» Problem details
Your job is to return each record exactly, minus any pictures.
======== Data for this task
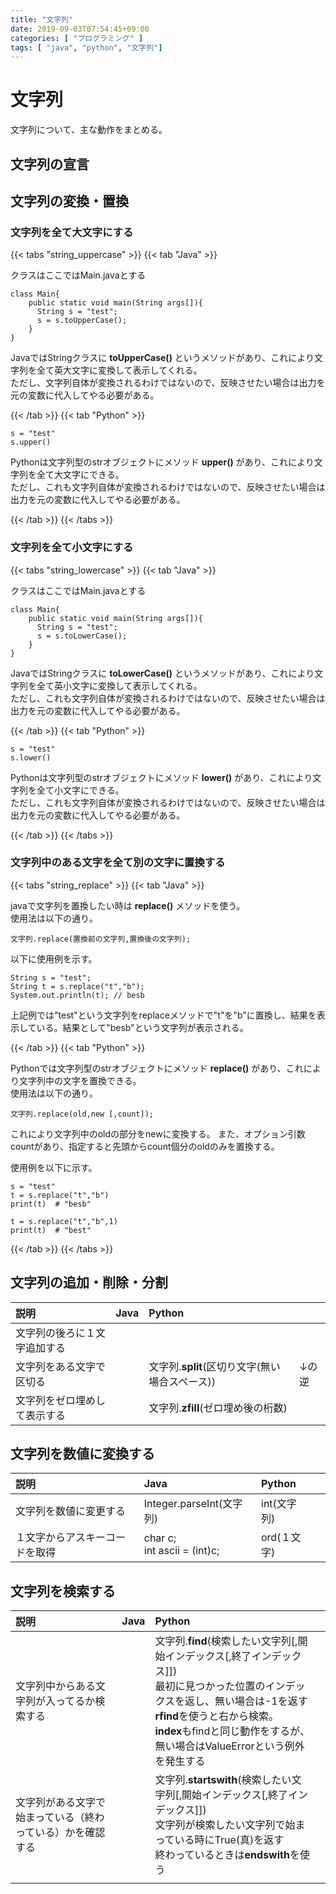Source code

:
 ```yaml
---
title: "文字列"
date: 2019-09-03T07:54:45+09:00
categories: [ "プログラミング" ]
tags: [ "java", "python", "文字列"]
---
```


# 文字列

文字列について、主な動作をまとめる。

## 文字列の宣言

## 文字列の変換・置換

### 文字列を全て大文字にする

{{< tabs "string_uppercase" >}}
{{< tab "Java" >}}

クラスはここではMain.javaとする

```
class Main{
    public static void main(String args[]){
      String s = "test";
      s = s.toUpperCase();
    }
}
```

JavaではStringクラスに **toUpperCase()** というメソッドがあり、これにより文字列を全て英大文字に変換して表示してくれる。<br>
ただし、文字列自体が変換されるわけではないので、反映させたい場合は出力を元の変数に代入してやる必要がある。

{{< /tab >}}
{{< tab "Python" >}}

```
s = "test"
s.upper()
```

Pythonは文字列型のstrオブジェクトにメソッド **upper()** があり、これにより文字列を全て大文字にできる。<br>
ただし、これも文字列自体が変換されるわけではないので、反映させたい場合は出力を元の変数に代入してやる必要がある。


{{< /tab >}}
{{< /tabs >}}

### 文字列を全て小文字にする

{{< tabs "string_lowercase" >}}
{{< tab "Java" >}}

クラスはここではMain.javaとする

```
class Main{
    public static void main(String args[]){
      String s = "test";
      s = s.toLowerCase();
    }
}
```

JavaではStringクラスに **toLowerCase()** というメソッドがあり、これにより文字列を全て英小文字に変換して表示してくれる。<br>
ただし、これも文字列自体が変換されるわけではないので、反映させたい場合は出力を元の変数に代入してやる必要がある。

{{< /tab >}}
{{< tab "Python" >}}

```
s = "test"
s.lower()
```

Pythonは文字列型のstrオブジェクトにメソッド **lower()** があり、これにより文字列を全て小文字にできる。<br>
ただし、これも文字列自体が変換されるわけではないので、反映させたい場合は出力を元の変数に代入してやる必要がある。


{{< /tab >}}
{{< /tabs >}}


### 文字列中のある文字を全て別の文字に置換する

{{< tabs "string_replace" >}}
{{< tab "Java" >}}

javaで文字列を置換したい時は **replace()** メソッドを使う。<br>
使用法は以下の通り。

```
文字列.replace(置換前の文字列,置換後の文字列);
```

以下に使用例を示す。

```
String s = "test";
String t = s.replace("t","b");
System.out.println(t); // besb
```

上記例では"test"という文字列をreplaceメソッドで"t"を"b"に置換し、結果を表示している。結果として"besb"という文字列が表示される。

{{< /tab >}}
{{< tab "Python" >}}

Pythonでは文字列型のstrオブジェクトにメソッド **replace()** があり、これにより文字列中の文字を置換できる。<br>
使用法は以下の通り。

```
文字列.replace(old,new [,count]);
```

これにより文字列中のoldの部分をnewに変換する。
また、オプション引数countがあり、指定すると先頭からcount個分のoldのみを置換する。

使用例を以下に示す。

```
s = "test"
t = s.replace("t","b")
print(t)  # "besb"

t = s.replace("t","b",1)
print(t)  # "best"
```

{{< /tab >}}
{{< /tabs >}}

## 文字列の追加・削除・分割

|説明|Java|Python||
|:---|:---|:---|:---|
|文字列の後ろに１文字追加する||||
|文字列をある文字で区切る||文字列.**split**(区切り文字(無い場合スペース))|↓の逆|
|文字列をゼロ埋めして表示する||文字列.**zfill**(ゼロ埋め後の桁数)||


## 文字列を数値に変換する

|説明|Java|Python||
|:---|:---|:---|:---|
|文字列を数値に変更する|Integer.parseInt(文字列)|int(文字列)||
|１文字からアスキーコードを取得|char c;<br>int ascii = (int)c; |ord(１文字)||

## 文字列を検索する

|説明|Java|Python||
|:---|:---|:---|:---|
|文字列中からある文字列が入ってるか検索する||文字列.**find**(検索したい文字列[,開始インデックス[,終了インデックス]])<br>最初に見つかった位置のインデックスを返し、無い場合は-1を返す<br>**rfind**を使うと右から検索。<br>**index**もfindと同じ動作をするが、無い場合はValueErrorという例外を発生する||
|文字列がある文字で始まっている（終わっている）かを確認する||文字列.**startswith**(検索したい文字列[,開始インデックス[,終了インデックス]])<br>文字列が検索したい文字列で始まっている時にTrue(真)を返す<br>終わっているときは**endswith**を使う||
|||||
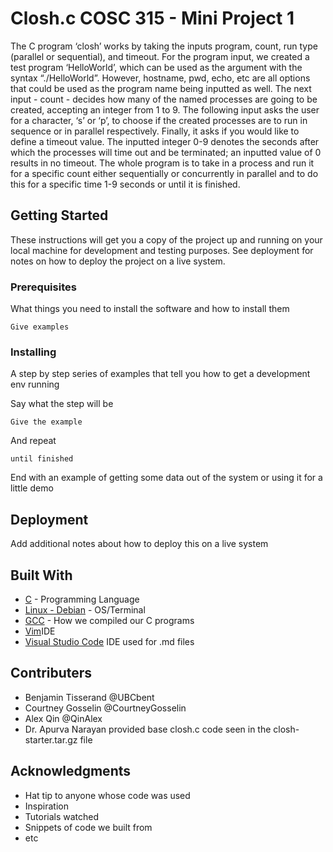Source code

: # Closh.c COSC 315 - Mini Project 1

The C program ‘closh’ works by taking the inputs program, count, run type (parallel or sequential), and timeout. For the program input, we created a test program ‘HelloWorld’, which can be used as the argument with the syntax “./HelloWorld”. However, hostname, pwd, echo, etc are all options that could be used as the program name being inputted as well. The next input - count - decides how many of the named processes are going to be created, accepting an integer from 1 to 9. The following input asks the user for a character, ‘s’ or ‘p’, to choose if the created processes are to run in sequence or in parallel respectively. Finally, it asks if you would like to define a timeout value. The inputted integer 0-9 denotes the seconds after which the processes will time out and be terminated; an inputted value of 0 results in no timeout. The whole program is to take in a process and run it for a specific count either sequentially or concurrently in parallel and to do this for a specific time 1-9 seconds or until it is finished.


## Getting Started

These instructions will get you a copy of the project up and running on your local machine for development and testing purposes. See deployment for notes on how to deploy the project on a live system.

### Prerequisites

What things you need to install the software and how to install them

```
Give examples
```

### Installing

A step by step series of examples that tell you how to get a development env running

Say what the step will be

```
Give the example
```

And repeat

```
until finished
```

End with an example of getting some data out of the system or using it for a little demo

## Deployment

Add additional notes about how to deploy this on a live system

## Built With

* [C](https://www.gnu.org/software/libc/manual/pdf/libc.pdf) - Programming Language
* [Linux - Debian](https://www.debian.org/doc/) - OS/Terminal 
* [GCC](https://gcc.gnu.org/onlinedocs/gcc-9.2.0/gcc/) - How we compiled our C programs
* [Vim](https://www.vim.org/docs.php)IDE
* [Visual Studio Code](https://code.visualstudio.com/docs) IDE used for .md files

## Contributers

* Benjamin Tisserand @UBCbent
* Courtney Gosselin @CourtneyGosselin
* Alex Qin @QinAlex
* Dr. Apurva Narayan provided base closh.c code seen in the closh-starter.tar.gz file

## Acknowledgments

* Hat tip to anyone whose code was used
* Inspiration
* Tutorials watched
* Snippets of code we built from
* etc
================
» Expected answer
Source code

:
 ```yaml
---
title: "文字列"
date: 2019-09-03T07:54:45+09:00
categories: [ "プログラミング" ]
tags: [ "java", "python", "文字列"]
---
```


# 文字列

文字列について、主な動作をまとめる。

## 文字列の宣言

## 文字列の変換・置換

### 文字列を全て大文字にする

{{< tabs "string_uppercase" >}}
{{< tab "Java" >}}

クラスはここではMain.javaとする

```
class Main{
    public static void main(String args[]){
      String s = "test";
      s = s.toUpperCase();
    }
}
```

JavaではStringクラスに **toUpperCase()** というメソッドがあり、これにより文字列を全て英大文字に変換して表示してくれる。<br>
ただし、文字列自体が変換されるわけではないので、反映させたい場合は出力を元の変数に代入してやる必要がある。

{{< /tab >}}
{{< tab "Python" >}}

```
s = "test"
s.upper()
```

Pythonは文字列型のstrオブジェクトにメソッド **upper()** があり、これにより文字列を全て大文字にできる。<br>
ただし、これも文字列自体が変換されるわけではないので、反映させたい場合は出力を元の変数に代入してやる必要がある。


{{< /tab >}}
{{< /tabs >}}

### 文字列を全て小文字にする

{{< tabs "string_lowercase" >}}
{{< tab "Java" >}}

クラスはここではMain.javaとする

```
class Main{
    public static void main(String args[]){
      String s = "test";
      s = s.toLowerCase();
    }
}
```

JavaではStringクラスに **toLowerCase()** というメソッドがあり、これにより文字列を全て英小文字に変換して表示してくれる。<br>
ただし、これも文字列自体が変換されるわけではないので、反映させたい場合は出力を元の変数に代入してやる必要がある。

{{< /tab >}}
{{< tab "Python" >}}

```
s = "test"
s.lower()
```

Pythonは文字列型のstrオブジェクトにメソッド **lower()** があり、これにより文字列を全て小文字にできる。<br>
ただし、これも文字列自体が変換されるわけではないので、反映させたい場合は出力を元の変数に代入してやる必要がある。


{{< /tab >}}
{{< /tabs >}}


### 文字列中のある文字を全て別の文字に置換する

{{< tabs "string_replace" >}}
{{< tab "Java" >}}

javaで文字列を置換したい時は **replace()** メソッドを使う。<br>
使用法は以下の通り。

```
文字列.replace(置換前の文字列,置換後の文字列);
```

以下に使用例を示す。

```
String s = "test";
String t = s.replace("t","b");
System.out.println(t); // besb
```

上記例では"test"という文字列をreplaceメソッドで"t"を"b"に置換し、結果を表示している。結果として"besb"という文字列が表示される。

{{< /tab >}}
{{< tab "Python" >}}

Pythonでは文字列型のstrオブジェクトにメソッド **replace()** があり、これにより文字列中の文字を置換できる。<br>
使用法は以下の通り。

```
文字列.replace(old,new [,count]);
```

これにより文字列中のoldの部分をnewに変換する。
また、オプション引数countがあり、指定すると先頭からcount個分のoldのみを置換する。

使用例を以下に示す。

```
s = "test"
t = s.replace("t","b")
print(t)  # "besb"

t = s.replace("t","b",1)
print(t)  # "best"
```

{{< /tab >}}
{{< /tabs >}}

## 文字列の追加・削除・分割

|説明|Java|Python||
|:---|:---|:---|:---|
|文字列の後ろに１文字追加する||||
|文字列をある文字で区切る||文字列.**split**(区切り文字(無い場合スペース))|↓の逆|
|文字列をゼロ埋めして表示する||文字列.**zfill**(ゼロ埋め後の桁数)||


## 文字列を数値に変換する

|説明|Java|Python||
|:---|:---|:---|:---|
|文字列を数値に変更する|Integer.parseInt(文字列)|int(文字列)||
|１文字からアスキーコードを取得|char c;<br>int ascii = (int)c; |ord(１文字)||

## 文字列を検索する

|説明|Java|Python||
|:---|:---|:---|:---|
|文字列中からある文字列が入ってるか検索する||文字列.**find**(検索したい文字列[,開始インデックス[,終了インデックス]])<br>最初に見つかった位置のインデックスを返し、無い場合は-1を返す<br>**rfind**を使うと右から検索。<br>**index**もfindと同じ動作をするが、無い場合はValueErrorという例外を発生する||
|文字列がある文字で始まっている（終わっている）かを確認する||文字列.**startswith**(検索したい文字列[,開始インデックス[,終了インデックス]])<br>文字列が検索したい文字列で始まっている時にTrue(真)を返す<br>終わっているときは**endswith**を使う||
|||||
Source code

: # Closh.c COSC 315 - Mini Project 1

The C program ‘closh’ works by taking the inputs program, count, run type (parallel or sequential), and timeout. For the program input, we created a test program ‘HelloWorld’, which can be used as the argument with the syntax “./HelloWorld”. However, hostname, pwd, echo, etc are all options that could be used as the program name being inputted as well. The next input - count - decides how many of the named processes are going to be created, accepting an integer from 1 to 9. The following input asks the user for a character, ‘s’ or ‘p’, to choose if the created processes are to run in sequence or in parallel respectively. Finally, it asks if you would like to define a timeout value. The inputted integer 0-9 denotes the seconds after which the processes will time out and be terminated; an inputted value of 0 results in no timeout. The whole program is to take in a process and run it for a specific count either sequentially or concurrently in parallel and to do this for a specific time 1-9 seconds or until it is finished.


## Getting Started

These instructions will get you a copy of the project up and running on your local machine for development and testing purposes. See deployment for notes on how to deploy the project on a live system.

### Prerequisites

What things you need to install the software and how to install them

```
Give examples
```

### Installing

A step by step series of examples that tell you how to get a development env running

Say what the step will be

```
Give the example
```

And repeat

```
until finished
```

End with an example of getting some data out of the system or using it for a little demo

## Deployment

Add additional notes about how to deploy this on a live system

## Built With

* [C](https://www.gnu.org/software/libc/manual/pdf/libc.pdf) - Programming Language
* [Linux - Debian](https://www.debian.org/doc/) - OS/Terminal 
* [GCC](https://gcc.gnu.org/onlinedocs/gcc-9.2.0/gcc/) - How we compiled our C programs
* [Vim](https://www.vim.org/docs.php)IDE
* [Visual Studio Code](https://code.visualstudio.com/docs) IDE used for .md files

## Contributers

* Benjamin Tisserand @UBCbent
* Courtney Gosselin @CourtneyGosselin
* Alex Qin @QinAlex
* Dr. Apurva Narayan provided base closh.c code seen in the closh-starter.tar.gz file

## Acknowledgments

* Hat tip to anyone whose code was used
* Inspiration
* Tutorials watched
* Snippets of code we built from
* etc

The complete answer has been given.